Stored data
^^^^^^^^
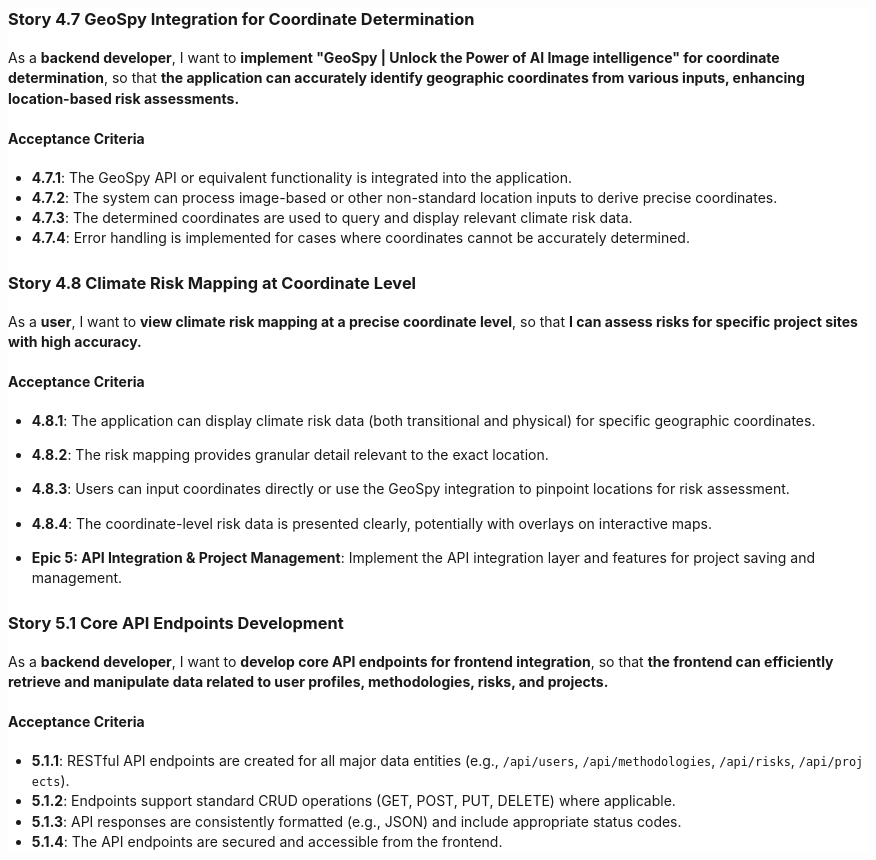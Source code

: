 ### Story 4.7 GeoSpy Integration for Coordinate Determination

As a **backend developer**,
I want to **implement "GeoSpy | Unlock the Power of AI Image intelligence" for coordinate determination**,
so that **the application can accurately identify geographic coordinates from various inputs, enhancing location-based risk assessments.**

#### Acceptance Criteria

-   **4.7.1**: The GeoSpy API or equivalent functionality is integrated into the application.
-   **4.7.2**: The system can process image-based or other non-standard location inputs to derive precise coordinates.
-   **4.7.3**: The determined coordinates are used to query and display relevant climate risk data.
-   **4.7.4**: Error handling is implemented for cases where coordinates cannot be accurately determined.

### Story 4.8 Climate Risk Mapping at Coordinate Level

As a **user**,
I want to **view climate risk mapping at a precise coordinate level**,
so that **I can assess risks for specific project sites with high accuracy.**

#### Acceptance Criteria

-   **4.8.1**: The application can display climate risk data (both transitional and physical) for specific geographic coordinates.
-   **4.8.2**: The risk mapping provides granular detail relevant to the exact location.
-   **4.8.3**: Users can input coordinates directly or use the GeoSpy integration to pinpoint locations for risk assessment.
-   **4.8.4**: The coordinate-level risk data is presented clearly, potentially with overlays on interactive maps.

-   **Epic 5: API Integration & Project Management**: Implement the API integration layer and features for project saving and management.

### Story 5.1 Core API Endpoints Development

As a **backend developer**,
I want to **develop core API endpoints for frontend integration**,
so that **the frontend can efficiently retrieve and manipulate data related to user profiles, methodologies, risks, and projects.**

#### Acceptance Criteria

-   **5.1.1**: RESTful API endpoints are created for all major data entities (e.g., `/api/users`, `/api/methodologies`, `/api/risks`, `/api/projects`).
-   **5.1.2**: Endpoints support standard CRUD operations (GET, POST, PUT, DELETE) where applicable.
-   **5.1.3**: API responses are consistently formatted (e.g., JSON) and include appropriate status codes.
-   **5.1.4**: The API endpoints are secured and accessible from the frontend.
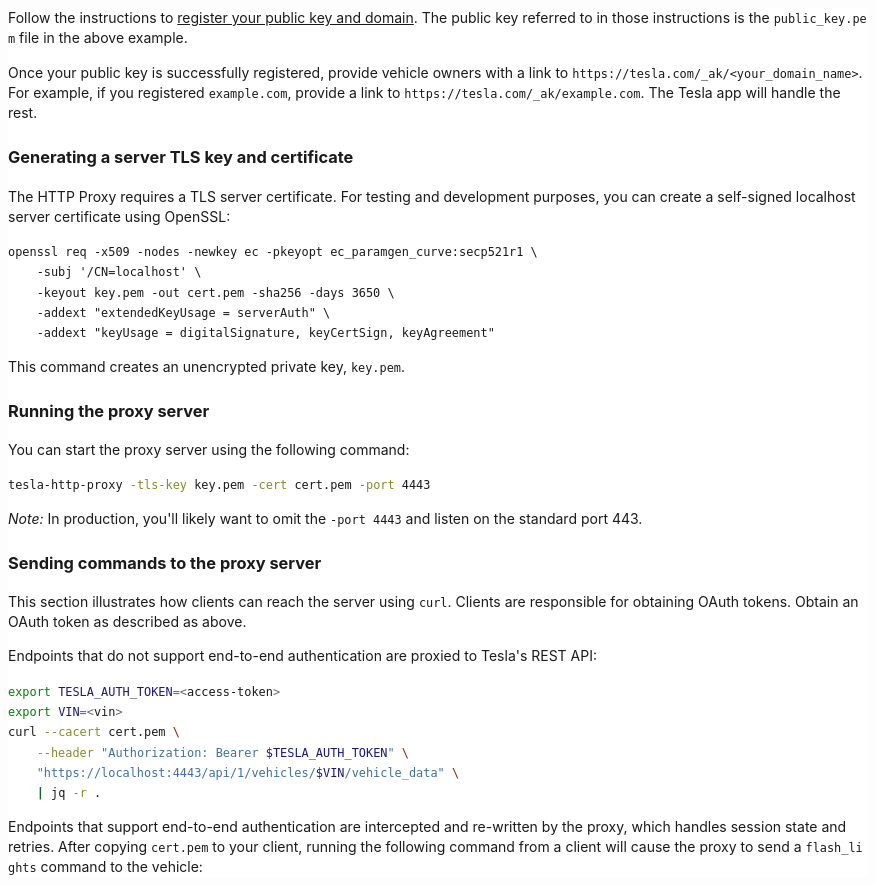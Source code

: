 Follow the instructions to [register your public key and
domain](https://developer.tesla.com/docs/fleet-api#register).
The public key referred to in those instructions is the `public_key.pem` file
in the above example.

Once your public key is successfully registered, provide vehicle owners with a
link to `https://tesla.com/_ak/<your_domain_name>`. For example, if you
registered `example.com`, provide a link to
`https://tesla.com/_ak/example.com`. The Tesla app will handle the rest.

### Generating a server TLS key and certificate

The HTTP Proxy requires a TLS server certificate. For testing and development
purposes, you can create a self-signed localhost server certificate using
OpenSSL:

```
openssl req -x509 -nodes -newkey ec -pkeyopt ec_paramgen_curve:secp521r1 \
    -subj '/CN=localhost' \
    -keyout key.pem -out cert.pem -sha256 -days 3650 \
    -addext "extendedKeyUsage = serverAuth" \
    -addext "keyUsage = digitalSignature, keyCertSign, keyAgreement"
```

This command creates an unencrypted private key, `key.pem`.

### Running the proxy server

You can start the proxy server using the following command:

```bash
tesla-http-proxy -tls-key key.pem -cert cert.pem -port 4443
```

*Note:* In production, you'll likely want to omit the `-port 4443` and listen on
the standard port 443.

### Sending commands to the proxy server

This section illustrates how clients can reach the server using `curl`. Clients
are responsible for obtaining OAuth tokens. Obtain an OAuth token as described
as above.

Endpoints that do not support end-to-end authentication are proxied to Tesla's REST API:

```bash
export TESLA_AUTH_TOKEN=<access-token>
export VIN=<vin>
curl --cacert cert.pem \
    --header "Authorization: Bearer $TESLA_AUTH_TOKEN" \
    "https://localhost:4443/api/1/vehicles/$VIN/vehicle_data" \
    | jq -r .
```

Endpoints that support end-to-end authentication are intercepted and re-written
by the proxy, which handles session state and retries. After copying `cert.pem`
to your client, running the following command from a client will cause the
proxy to send a `flash_lights` command to the vehicle:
^^^^^^^^
## [Your task]
Look through the entries above, and wherever a line holds the word "export", copy it.

## [Expected output]
export TESLA_AUTH_TOKEN=<access-token>
export VIN=<vin>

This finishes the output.